After the rehearing of the water district's proposal ordered by the Whatcom County Superior Court, no material changes to the earlier decision were made inspite of new evidence exposing the real plans of the water district to oversize a new service to the Lake Whatcom Residential Treatment Center as necessary to allow hookups to hundreds of new residences in the watershed.
According to Virginia Watson, Squalicum President, the decision of the county is nothing more than a rationalization of their determination to develop the watershed, and hardly a result based on a hearing of the evidence and application of the appropriate laws.
The Hearing Examiner was unmoved by the water district's clear misrepresentations to the county that resulted in a determination that this project would have no significant environmental impacts.
Watson pointed out that the Hearing Examiner also chose to ignore the law that generally prohibits such an expansion of water service, and the state Supreme Court rulings, instead basing his decision on a misinterpretation of the county fire code.
She asked, "How can the installation of a fire hydrant, that is not legally necessary in a rural area, make it necessary to extend an urban level of water service there?"
Watson pointed out that, before the record was closed, even the fire marshal wrote that an additional 30,000 gallon reservoir was all that was required to meet the claimed need for fire protection at the Treatment Center.
The addition of an 8" water main and fire hydrant, in conjunction with the installation of a 105,000 gallon reservoir is only necessary to support other developments outlined in the water district's own feasibility study, funded by one of those prospective developers.
"Lake Whatcom Water & Sewer District, without opposition from the county, has already extended urban water service to nearby Opal Terrace. A small line, and a small supplemental reservoir, would have been sufficient to serve the Treatment Center's needs.

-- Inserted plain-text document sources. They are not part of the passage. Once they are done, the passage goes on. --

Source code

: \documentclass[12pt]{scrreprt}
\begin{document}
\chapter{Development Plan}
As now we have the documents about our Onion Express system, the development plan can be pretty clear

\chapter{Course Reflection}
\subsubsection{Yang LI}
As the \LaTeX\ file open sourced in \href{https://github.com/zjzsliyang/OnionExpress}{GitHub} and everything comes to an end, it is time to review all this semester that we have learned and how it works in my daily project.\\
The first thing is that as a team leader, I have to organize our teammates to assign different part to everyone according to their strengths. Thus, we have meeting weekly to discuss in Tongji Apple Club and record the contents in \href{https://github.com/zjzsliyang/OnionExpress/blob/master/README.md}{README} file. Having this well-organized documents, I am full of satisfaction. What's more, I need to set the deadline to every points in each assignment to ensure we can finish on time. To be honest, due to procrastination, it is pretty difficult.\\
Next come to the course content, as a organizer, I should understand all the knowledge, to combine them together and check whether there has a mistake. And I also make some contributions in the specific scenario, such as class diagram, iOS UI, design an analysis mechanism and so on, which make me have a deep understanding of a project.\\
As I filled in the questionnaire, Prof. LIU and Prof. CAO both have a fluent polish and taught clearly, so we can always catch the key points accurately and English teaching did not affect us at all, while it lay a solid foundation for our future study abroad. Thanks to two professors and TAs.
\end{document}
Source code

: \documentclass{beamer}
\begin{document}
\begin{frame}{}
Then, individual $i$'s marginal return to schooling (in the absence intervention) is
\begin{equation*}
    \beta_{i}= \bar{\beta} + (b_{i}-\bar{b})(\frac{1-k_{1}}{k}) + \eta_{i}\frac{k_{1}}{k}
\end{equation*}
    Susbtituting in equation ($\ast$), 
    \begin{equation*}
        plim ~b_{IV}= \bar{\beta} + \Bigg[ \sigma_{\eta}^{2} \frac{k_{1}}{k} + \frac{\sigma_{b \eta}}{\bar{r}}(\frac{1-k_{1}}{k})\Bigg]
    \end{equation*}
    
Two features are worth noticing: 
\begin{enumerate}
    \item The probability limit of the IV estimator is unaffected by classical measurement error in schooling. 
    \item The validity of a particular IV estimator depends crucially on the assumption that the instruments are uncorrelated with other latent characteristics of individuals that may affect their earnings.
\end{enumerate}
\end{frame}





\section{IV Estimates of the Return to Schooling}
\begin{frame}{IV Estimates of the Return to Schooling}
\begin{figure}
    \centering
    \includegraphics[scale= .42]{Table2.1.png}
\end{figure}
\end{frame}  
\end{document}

This is just a scheme to install facilities at the Treatment Center that the water district will then use to encourage new development and new hookups to help pay for their grandiose vision of themselves.
The county and the water district can see the prospective taxes and fees that will flow from more development, but who is looking at the costs?
Watson said she has not discussed Squalicum's decision with the city of Bellingham, but hopes that the city will continue to oppose the conversion of undeveloped land in the watershed to sprawling suburban development.
"I don't believe the city joined us originally just to make sure they would get better notice from the water district of its activities. I am sure they understand that the water district's activities are in direct opposition to their own efforts to acquire undeveloped land in the watershed in order to protect the lake."